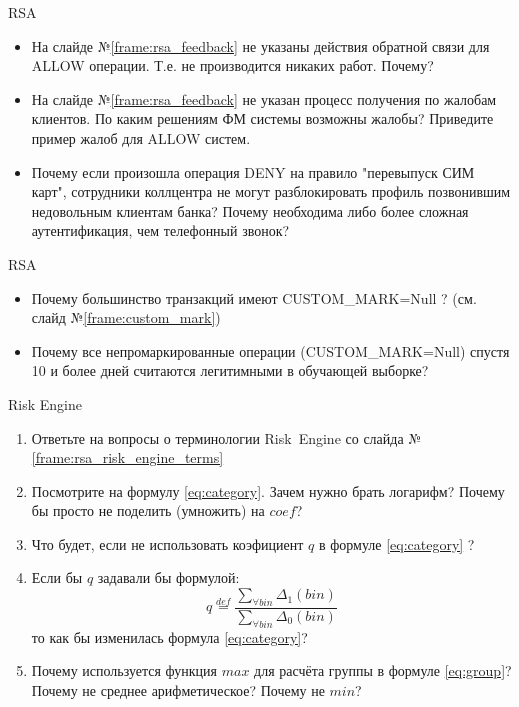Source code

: \begin{frame}{RSA}
	\begin{itemize}
		\item На слайде №\ref{frame:rsa_feedback} не указаны действия
		обратной связи для ALLOW операции. Т.е. не производится никаких работ. 
		Почему?
		\item На слайде №\ref{frame:rsa_feedback} не указан процесс получения 
		по жалобам клиентов. По каким решениям ФМ системы возможны жалобы? 
		Приведите пример жалоб для ALLOW систем. 
		\item Почему если произошла операция DENY на правило "перевыпуск СИМ карт", 
		сотрудники коллцентра не могут разблокировать профиль позвонившим
		недовольным клиентам банка? Почему необходима либо более сложная аутентификация, чем 
		телефонный звонок?
	\end{itemize}
\end{frame}

\begin{frame}{RSA}
\begin{itemize}
	\item Почему большинство транзакций имеют CUSTOM\_MARK=Null ?
	(см. слайд №\ref{frame:custom_mark})
	\item Почему все непромаркированные операции (CUSTOM\_MARK=Null) спустя 10 и более дней считаются 
	легитимными в обучающей выборке?
\end{itemize}
\end{frame}

\begin{frame}{Risk Engine}
	\small
	\begin{enumerate}
		\item 	Ответьте на вопросы о терминологии \mbox{Risk Engine}
		со слайда №\ref{frame:rsa_risk_engine_terms}
		\item Посмотрите на формулу \eqref{eq:category}. Зачем нужно брать логарифм?
		Почему бы просто не поделить (умножить) на $coef$?  
		\item Что будет, если не использовать коэфициент $q$ в формуле \eqref{eq:category} ?
		\item Если бы $q$ задавали бы формулой:
		\begin{equation*}
		q \stackrel{def}{=} \frac{\sum_{\forall bin} \Delta_1(bin)}{\sum_{\forall bin} \Delta_0(bin)}
		\end{equation*}
		то как бы изменилась формула \eqref{eq:category}?
		\item Почему используется функция $max$ для расчёта группы в формуле \eqref{eq:group}?
		Почему не среднее арифметическое? Почему не $min$?
		
		
	\end{enumerate}
\end{frame}

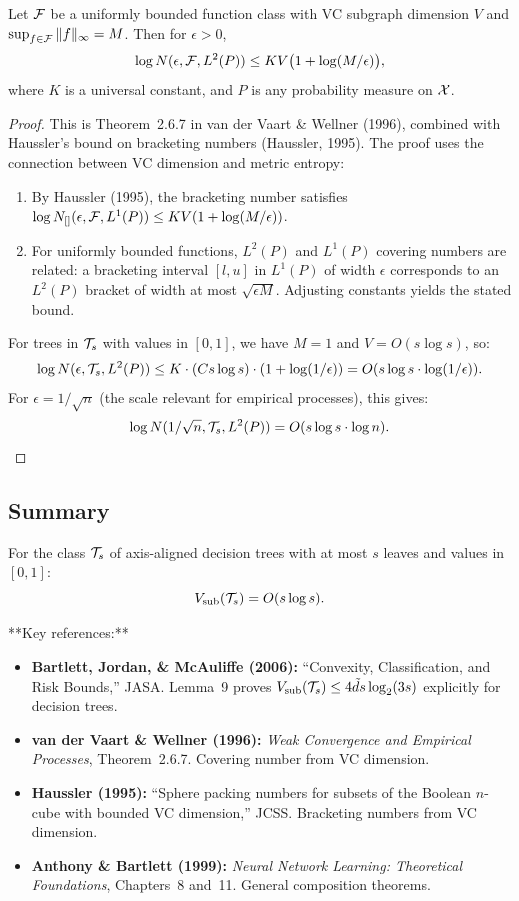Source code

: \documentclass[12pt]{article}
\begin{document}
\begin{corollary}
\label{cor:covering-app}
Let $\cF$ be a uniformly bounded function class with VC subgraph dimension $V$ and $\sup_{f \in \cF} \|f\|_\infty = M$. Then for $\epsilon > 0$,
\[
\log N(\epsilon, \cF, L^2(P)) \le K V \bigl( 1 + \log(M/\epsilon) \bigr),
\]
where $K$ is a universal constant, and $P$ is any probability measure on $\cX$.
\end{corollary}

\begin{proof}
This is Theorem~2.6.7 in van der Vaart \& Wellner (1996), combined with Haussler's bound on bracketing numbers (Haussler, 1995). The proof uses the connection between VC dimension and metric entropy:
\begin{enumerate}
\item By Haussler (1995), the bracketing number satisfies $\log N_{[]}(\epsilon, \cF, L^1(P)) \le K V (1 + \log(M/\epsilon))$.
\item For uniformly bounded functions, $L^2(P)$ and $L^1(P)$ covering numbers are related: a bracketing interval $[l, u]$ in $L^1(P)$ of width $\epsilon$ corresponds to an $L^2(P)$ bracket of width at most $\sqrt{\epsilon M}$. Adjusting constants yields the stated bound.
\end{enumerate}

For trees in $\cT_s$ with values in $[0,1]$, we have $M = 1$ and $V = O(s \log s)$, so:
\[
\log N(\epsilon, \cT_s, L^2(P)) \le K \cdot (Cs \log s) \cdot (1 + \log(1/\epsilon)) = O(s \log s \cdot \log(1/\epsilon)).
\]
For $\epsilon = 1/\sqrt{n}$ (the scale relevant for empirical processes), this gives:
\[
\log N(1/\sqrt{n}, \cT_s, L^2(P)) = O(s \log s \cdot \log n).
\]
\end{proof}

\subsection{Summary}

For the class $\cT_s$ of axis-aligned decision trees with at most $s$ leaves and values in $[0,1]$:
\[
V_{\text{sub}}(\cT_s) = O(s \log s).
\]

**Key references:**
\begin{itemize}
\item \textbf{Bartlett, Jordan, \& McAuliffe (2006):} ``Convexity, Classification, and Risk Bounds,'' JASA. Lemma~9 proves $V_{\text{sub}}(\cT_s) \le 4\tilde{d} s \log_2(3s)$ explicitly for decision trees.
\item \textbf{van der Vaart \& Wellner (1996):} \emph{Weak Convergence and Empirical Processes}, Theorem~2.6.7. Covering number from VC dimension.
\item \textbf{Haussler (1995):} ``Sphere packing numbers for subsets of the Boolean $n$-cube with bounded VC dimension,'' JCSS. Bracketing numbers from VC dimension.
\item \textbf{Anthony \& Bartlett (1999):} \emph{Neural Network Learning: Theoretical Foundations}, Chapters~8 and~11. General composition theorems.
\end{itemize}
\end{document}
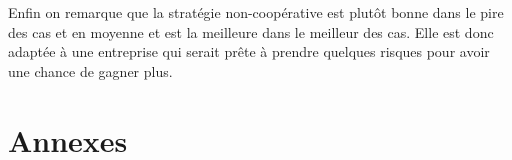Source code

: \documentclass{scrartcl}
\begin{document}
    Enfin on remarque que la stratégie non-coopérative est plutôt bonne dans le
    pire des cas et en moyenne et est la meilleure dans le meilleur des cas.
    Elle est donc adaptée à une entreprise qui serait prête à prendre quelques
    risques pour avoir une chance de gagner plus.
    
\section{Annexes}
  \lstlistoflistings
  
  
  
  
  
  
  
\end{document}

= Task statement =
Restate word for word the lines of the data above, starting at the line containing "недовольным клиентам банка?" and ending at the line containing "то как бы изменилась", both included, and nothing more.

= Solution to the exercise =
		недовольным клиентам банка? Почему необходима либо более сложная аутентификация, чем 
		телефонный звонок?
	\end{itemize}
\end{frame}

\begin{frame}{RSA}
\begin{itemize}
	\item Почему большинство транзакций имеют CUSTOM\_MARK=Null ?
	(см. слайд №\ref{frame:custom_mark})
	\item Почему все непромаркированные операции (CUSTOM\_MARK=Null) спустя 10 и более дней считаются 
	легитимными в обучающей выборке?
\end{itemize}
\end{frame}

\begin{frame}{Risk Engine}
	\small
	\begin{enumerate}
		\item 	Ответьте на вопросы о терминологии \mbox{Risk Engine}
		со слайда №\ref{frame:rsa_risk_engine_terms}
		\item Посмотрите на формулу \eqref{eq:category}. Зачем нужно брать логарифм?
		Почему бы просто не поделить (умножить) на $coef$?  
		\item Что будет, если не использовать коэфициент $q$ в формуле \eqref{eq:category} ?
		\item Если бы $q$ задавали бы формулой:
		\begin{equation*}
		q \stackrel{def}{=} \frac{\sum_{\forall bin} \Delta_1(bin)}{\sum_{\forall bin} \Delta_0(bin)}
		\end{equation*}
		то как бы изменилась формула \eqref{eq:category}?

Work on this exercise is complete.